There were rattling contrasts even in the first song of the program: the Op. 94 setting, Beethoven’s second, of “An die Hoffnung” (“To Hope”), which starts with a recitative-like questioning of God’s existence before launching into lyrical lines that showcase the fine softness of Padmore’s upper range, and a radiant climax. “Resignation,” which followed, had the Schubertian spareness to which his voice is best suited; simpler still was “Abendlied unterm gestirnten Himmel” (“Evening Song Beneath the Starry Sky”), its closing chords of childlike purity played by Uchida as if a private prayer.
“An die ferne Geliebte” (“To the Distant Beloved”) is often regarded as the first song cycle: six brief text settings, flowing without pause, in a precursor to longer Schubert masterpieces like “Die schöne Müllerin” and “Winterreise.” Throughout, Uchida and Padmore behaved like a single instrument; so thorough was their shared vision that they almost never cued or acknowledged each other, even for rubato stretchings of the line or for abrupt changes in tempo.
As in the account of “Schwanengesang” (“Swan Song”) that followed, Padmore’s sound was remarkable most for its balance of clarity and character. Similar to Uchida, his performances are compelling — without the theatricality of, for example, Bostridge, who tends to serve Schubert with a side of self-immolation.
“Schwanengesang” wouldn’t benefit from histrionics, anyway; a loose collection of Schubert’s final songs, it lacks the through line of his cycles, packing their intensity into discrete pieces that demand discrete interpretations. If one trait united them here, though, it was restraint. The famous “Ständchen” (“Serenade”), for example, has an expressive style that invites schmaltz, but also maintains a chilly distance in its articulation — a tension borne out in Padmore’s wide vocal contours and Uchida’s staccato, choked off like a series of declarations repeatedly withheld.

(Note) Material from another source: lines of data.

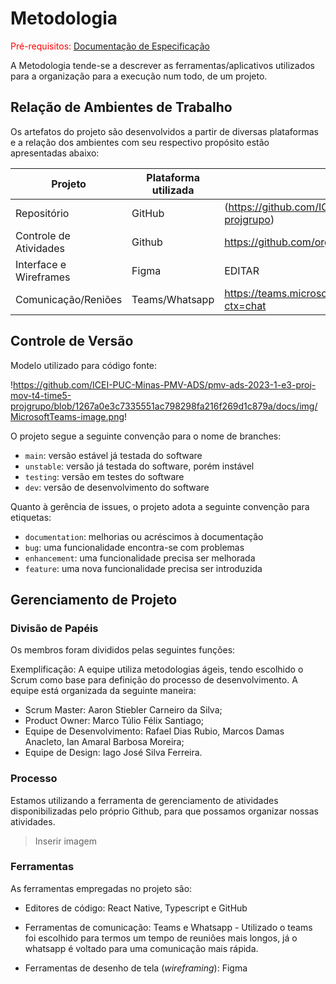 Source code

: 
# Metodologia

<span style="color:red">Pré-requisitos: <a href="2-Especificação do Projeto.md"> Documentação de Especificação</a></span>

A Metodologia tende-se a descrever as ferramentas/aplicativos utilizados para a organização para a execução num todo, de um projeto. 

## Relação de Ambientes de Trabalho

Os artefatos do projeto são desenvolvidos a partir de diversas plataformas e a relação dos ambientes com seu respectivo propósito estão apresentadas abaixo: 

| Projeto                    | Plataforma utilizada                                   | Links      |
| ------                     | ------------------------------------------------------ | ---------- |
| Repositório                | GitHub                                                 | (https://github.com/ICEI-PUC-Minas-PMV-ADS/pmv-ads-2023-1-e3-proj-mov-t4-time5-projgrupo)   |
| Controle de Atividades     | Github                                                 |   https://github.com/orgs/ICEI-PUC-Minas-PMV-ADS/projects/242/views/1     |
| Interface e Wireframes     | Figma                                                  | EDITAR       |
| Comunicação/Reniões        | Teams/Whatsapp                                         |  https://teams.microsoft.com/_#/conversations/19:09f7687db2024992a0e795e1991f3273@thread.v2?ctx=chat    |


## Controle de Versão

Modelo utilizado para código fonte:

!https://github.com/ICEI-PUC-Minas-PMV-ADS/pmv-ads-2023-1-e3-proj-mov-t4-time5-projgrupo/blob/1267a0e3c7335551ac798298fa216f269d1c879a/docs/img/MicrosoftTeams-image.png!

O projeto segue a seguinte convenção para o nome de branches:

- `main`: versão estável já testada do software
- `unstable`: versão já testada do software, porém instável
- `testing`: versão em testes do software
- `dev`: versão de desenvolvimento do software

Quanto à gerência de issues, o projeto adota a seguinte convenção para
etiquetas:

- `documentation`: melhorias ou acréscimos à documentação
- `bug`: uma funcionalidade encontra-se com problemas
- `enhancement`: uma funcionalidade precisa ser melhorada
- `feature`: uma nova funcionalidade precisa ser introduzida

## Gerenciamento de Projeto

### Divisão de Papéis

Os membros foram divididos pelas seguintes funções: 

Exemplificação: A equipe utiliza metodologias ágeis, tendo escolhido o Scrum como base para definição do processo de desenvolvimento. A equipe está organizada da seguinte maneira:
- Scrum Master: Aaron Stiebler Carneiro da Silva;
- Product Owner: Marco Túlio Félix Santiago;
- Equipe de Desenvolvimento: Rafael Dias Rubio, Marcos Damas Anacleto, Ian Amaral Barbosa Moreira;
- Equipe de Design: Iago José Silva Ferreira.

### Processo

Estamos utilizando a ferramenta de gerenciamento de atividades disponibilizadas pelo próprio Github, para que possamos organizar nossas atividades. 

> Inserir imagem 
 
### Ferramentas

As ferramentas empregadas no projeto são:

- Editores de código: React Native, Typescript e GitHub 

- Ferramentas de comunicação: Teams e Whatsapp - Utilizado o teams foi escolhido para termos um tempo de reuniões mais longos, já o whatsapp é voltado para uma comunicação mais rápida.

- Ferramentas de desenho de tela (_wireframing_): Figma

Schubert verges on tone painting in some of the collection’s later songs; Uchida responded with pedal work that, in “Die Stadt” (“The Town”), allowed the rumbling low notes to evoke a dense fog occasionally penetrated by a mysterious run in the right hand, like an image coming in and out of focus. In “Der Doppelgänger” — one of Schubert’s most terrifying songs — she sustained dissonances, letting their uneasiness warp and linger under Padmore’s stark melody.